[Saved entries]
****************************************

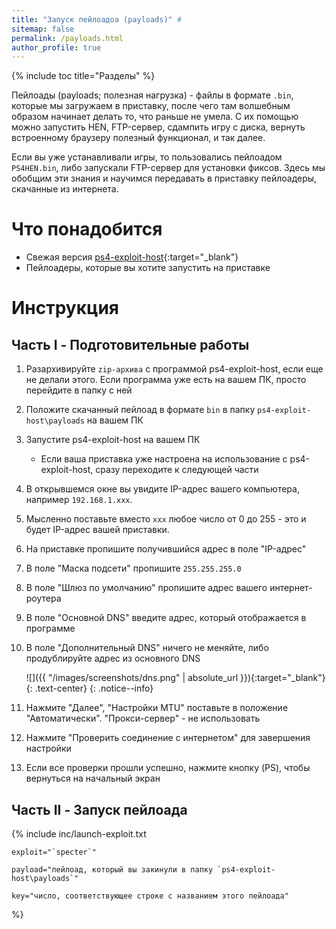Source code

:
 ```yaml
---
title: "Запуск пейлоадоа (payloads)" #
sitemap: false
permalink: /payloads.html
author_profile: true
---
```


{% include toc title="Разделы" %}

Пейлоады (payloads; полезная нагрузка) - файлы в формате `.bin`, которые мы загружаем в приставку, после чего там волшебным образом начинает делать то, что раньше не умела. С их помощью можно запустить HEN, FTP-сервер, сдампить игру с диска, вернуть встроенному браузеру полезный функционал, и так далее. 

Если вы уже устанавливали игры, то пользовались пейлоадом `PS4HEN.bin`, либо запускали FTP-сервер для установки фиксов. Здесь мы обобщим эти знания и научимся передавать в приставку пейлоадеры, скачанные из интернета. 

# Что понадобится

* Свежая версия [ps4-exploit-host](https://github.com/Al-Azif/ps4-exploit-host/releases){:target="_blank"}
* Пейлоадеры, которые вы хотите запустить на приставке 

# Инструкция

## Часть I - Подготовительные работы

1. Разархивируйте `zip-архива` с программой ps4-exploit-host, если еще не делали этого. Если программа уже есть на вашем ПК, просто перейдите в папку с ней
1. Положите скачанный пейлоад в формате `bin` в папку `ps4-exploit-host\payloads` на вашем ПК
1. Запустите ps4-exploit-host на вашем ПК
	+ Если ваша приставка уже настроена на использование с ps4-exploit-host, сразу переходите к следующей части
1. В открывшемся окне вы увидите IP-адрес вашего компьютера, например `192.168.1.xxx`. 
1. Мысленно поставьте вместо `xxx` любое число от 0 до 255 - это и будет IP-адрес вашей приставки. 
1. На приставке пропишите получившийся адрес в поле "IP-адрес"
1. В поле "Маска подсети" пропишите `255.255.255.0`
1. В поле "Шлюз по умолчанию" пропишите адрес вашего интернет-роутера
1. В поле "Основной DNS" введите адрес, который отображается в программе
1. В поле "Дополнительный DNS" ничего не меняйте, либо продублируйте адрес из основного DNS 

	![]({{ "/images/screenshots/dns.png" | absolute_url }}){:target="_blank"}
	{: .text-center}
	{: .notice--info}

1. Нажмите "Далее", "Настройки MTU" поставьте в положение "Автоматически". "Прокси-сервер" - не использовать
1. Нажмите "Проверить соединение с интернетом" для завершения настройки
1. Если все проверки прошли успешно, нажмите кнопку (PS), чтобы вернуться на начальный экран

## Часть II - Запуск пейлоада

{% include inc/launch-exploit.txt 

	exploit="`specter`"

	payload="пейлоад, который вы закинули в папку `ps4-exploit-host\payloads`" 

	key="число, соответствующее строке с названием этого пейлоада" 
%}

****************************************

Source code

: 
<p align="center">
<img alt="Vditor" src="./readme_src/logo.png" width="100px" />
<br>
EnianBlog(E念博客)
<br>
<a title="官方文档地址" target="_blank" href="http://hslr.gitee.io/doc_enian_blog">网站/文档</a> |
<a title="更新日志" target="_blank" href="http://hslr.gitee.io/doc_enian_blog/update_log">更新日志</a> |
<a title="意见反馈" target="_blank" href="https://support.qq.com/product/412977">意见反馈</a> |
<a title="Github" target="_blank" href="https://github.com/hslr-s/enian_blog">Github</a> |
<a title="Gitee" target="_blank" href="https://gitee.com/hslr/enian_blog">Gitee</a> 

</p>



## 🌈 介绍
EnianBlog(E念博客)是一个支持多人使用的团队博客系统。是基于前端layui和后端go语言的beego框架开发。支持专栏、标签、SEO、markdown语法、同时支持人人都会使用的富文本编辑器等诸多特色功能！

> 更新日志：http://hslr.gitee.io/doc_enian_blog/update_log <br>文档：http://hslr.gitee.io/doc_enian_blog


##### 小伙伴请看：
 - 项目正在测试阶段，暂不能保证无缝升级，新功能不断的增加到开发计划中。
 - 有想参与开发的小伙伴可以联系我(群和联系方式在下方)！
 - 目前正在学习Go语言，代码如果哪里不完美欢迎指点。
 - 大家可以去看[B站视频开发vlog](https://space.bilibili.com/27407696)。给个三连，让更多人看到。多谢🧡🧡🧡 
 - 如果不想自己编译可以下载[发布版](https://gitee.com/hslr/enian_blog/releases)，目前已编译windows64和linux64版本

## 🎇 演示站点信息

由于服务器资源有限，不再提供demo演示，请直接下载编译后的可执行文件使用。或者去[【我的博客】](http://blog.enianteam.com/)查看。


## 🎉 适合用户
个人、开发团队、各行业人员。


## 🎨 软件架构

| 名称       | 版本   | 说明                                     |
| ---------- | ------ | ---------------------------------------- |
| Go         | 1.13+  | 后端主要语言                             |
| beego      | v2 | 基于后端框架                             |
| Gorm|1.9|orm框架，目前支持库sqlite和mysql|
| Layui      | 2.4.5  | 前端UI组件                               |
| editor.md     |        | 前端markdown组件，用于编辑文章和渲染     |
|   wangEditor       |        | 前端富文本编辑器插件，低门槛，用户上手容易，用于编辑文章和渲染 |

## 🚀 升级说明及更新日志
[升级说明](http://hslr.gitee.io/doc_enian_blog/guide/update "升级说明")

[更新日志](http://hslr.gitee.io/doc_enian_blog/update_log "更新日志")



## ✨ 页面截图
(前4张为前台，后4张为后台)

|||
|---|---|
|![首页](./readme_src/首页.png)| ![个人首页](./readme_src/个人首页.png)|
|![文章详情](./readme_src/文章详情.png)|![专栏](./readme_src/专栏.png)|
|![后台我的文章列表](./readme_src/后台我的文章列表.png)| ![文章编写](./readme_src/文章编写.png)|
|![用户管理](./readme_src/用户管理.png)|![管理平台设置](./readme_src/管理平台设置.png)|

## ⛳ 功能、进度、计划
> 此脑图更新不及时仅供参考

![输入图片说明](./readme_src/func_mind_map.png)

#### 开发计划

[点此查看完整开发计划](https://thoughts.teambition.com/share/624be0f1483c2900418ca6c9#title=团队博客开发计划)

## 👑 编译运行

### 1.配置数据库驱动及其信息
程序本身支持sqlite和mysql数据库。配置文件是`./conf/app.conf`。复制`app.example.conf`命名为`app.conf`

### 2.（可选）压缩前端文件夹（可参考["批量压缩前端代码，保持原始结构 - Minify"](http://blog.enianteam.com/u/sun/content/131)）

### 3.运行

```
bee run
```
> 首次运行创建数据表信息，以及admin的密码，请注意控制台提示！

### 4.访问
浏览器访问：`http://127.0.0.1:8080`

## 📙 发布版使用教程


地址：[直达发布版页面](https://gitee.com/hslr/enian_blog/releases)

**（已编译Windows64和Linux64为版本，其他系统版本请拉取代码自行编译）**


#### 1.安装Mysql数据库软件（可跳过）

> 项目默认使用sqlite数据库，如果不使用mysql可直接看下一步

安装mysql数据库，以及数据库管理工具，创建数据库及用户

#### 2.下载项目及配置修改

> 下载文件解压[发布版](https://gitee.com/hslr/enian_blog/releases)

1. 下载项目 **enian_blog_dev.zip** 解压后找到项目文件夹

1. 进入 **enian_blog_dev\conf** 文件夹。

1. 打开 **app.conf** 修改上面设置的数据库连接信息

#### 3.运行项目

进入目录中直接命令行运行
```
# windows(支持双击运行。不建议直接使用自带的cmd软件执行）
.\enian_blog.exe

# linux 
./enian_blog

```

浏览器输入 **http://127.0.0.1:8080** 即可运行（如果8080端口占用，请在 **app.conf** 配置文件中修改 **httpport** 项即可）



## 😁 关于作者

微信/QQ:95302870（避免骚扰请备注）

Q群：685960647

****************************************

* _Goal of the exercise_:
Of the entries listed above, reproduce only the lines starting at the line containing "1. 打开 **app.conf** 修改上面设置的数据库连接信息" and ending at the line containing "Q群：685960647". Include both, exactly as they stand.

* _Solution_:
1. 打开 **app.conf** 修改上面设置的数据库连接信息

#### 3.运行项目

进入目录中直接命令行运行
```
# windows(支持双击运行。不建议直接使用自带的cmd软件执行）
.\enian_blog.exe

# linux 
./enian_blog

```

浏览器输入 **http://127.0.0.1:8080** 即可运行（如果8080端口占用，请在 **app.conf** 配置文件中修改 **httpport** 项即可）



## 😁 关于作者

微信/QQ:95302870（避免骚扰请备注）

Q群：685960647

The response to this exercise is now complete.